Creating Datasets for HCPs

Learn about creating datasets for HCPs.

import com.reltio.analytics.framework._
import com.reltio.analytics.data.application._
import org.apache.spark.sql._

// Login to Analytics Framework
val framework = AnalyticsFramework.login(sqlContext, AF_API_URL, tenant, token)
 
// Build data frame
val df:DataFrame = framework.dataAccess
    .dataset(new EntityDatasetBuilder()
        .ofType("configuration/entityTypes/HCP")
        .select("Id")
        .select("attributes.FirstName") // simple attribute
        .select("attributes.Employment") // reference attribute
        .asTable("hcps")
    )
    .build()

This code will result in a Dataset with the following schema:

root
|-- Id: long (nullable = true)
|-- attributes: struct (nullable = true)
|    |-- FirstName: array (nullable = true)
|    |    |-- element: string (containsNull = true)
|    |-- Employment: array (nullable = true)
|    |    |-- element: struct (containsNull = true)
|    |    |    |-- Name: array (nullable = true)
|    |    |    |    |-- element: string (containsNull = true)
|    |    |    |-- Title: array (nullable = true)
|    |    |    |    |-- element: string (containsNull = true)
|    |    |    |-- Summary: array (nullable = true)
|    |    |    |    |-- element: string (containsNull = true)
|    |    |    |-- IsCurrent: array (nullable = true)
|    |    |    |    |-- element: boolean (containsNull = true)
|    |    |    |-- RefEntityID: array (nullable = true)
|    |    |    |    |-- element: long (containsNull = true)
|    |    |    |-- RefRelationID: array (nullable = true)
|    |    |    |    |-- element: long (containsNull = true)
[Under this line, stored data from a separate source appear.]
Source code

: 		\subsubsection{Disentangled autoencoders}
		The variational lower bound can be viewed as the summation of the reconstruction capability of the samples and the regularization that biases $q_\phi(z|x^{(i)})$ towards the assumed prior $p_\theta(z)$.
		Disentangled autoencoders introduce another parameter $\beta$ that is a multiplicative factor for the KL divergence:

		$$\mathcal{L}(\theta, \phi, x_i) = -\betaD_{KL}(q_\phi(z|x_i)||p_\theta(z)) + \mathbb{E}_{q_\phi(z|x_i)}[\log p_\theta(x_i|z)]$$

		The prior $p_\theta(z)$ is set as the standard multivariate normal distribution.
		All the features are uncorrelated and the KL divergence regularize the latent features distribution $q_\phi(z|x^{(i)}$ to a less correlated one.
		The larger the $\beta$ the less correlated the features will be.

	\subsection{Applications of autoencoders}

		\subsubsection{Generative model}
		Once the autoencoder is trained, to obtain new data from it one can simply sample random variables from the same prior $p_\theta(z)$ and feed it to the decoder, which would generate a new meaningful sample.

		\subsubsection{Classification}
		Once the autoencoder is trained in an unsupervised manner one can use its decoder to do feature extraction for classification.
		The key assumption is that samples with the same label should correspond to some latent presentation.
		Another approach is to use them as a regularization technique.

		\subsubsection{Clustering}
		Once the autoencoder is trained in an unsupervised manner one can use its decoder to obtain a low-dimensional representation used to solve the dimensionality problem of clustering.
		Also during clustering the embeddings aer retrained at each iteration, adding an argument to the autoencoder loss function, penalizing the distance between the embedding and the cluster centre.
The schema for the Employment reference attribute is similar to nested attributes. Two extra fields RefEntityID and RefRelationID are automatically added to the schema. These values can be used to manually join entities with reference objects inside an Analytics Framework or to utilize the underlying Reltio graph structure (for example, in GraphX).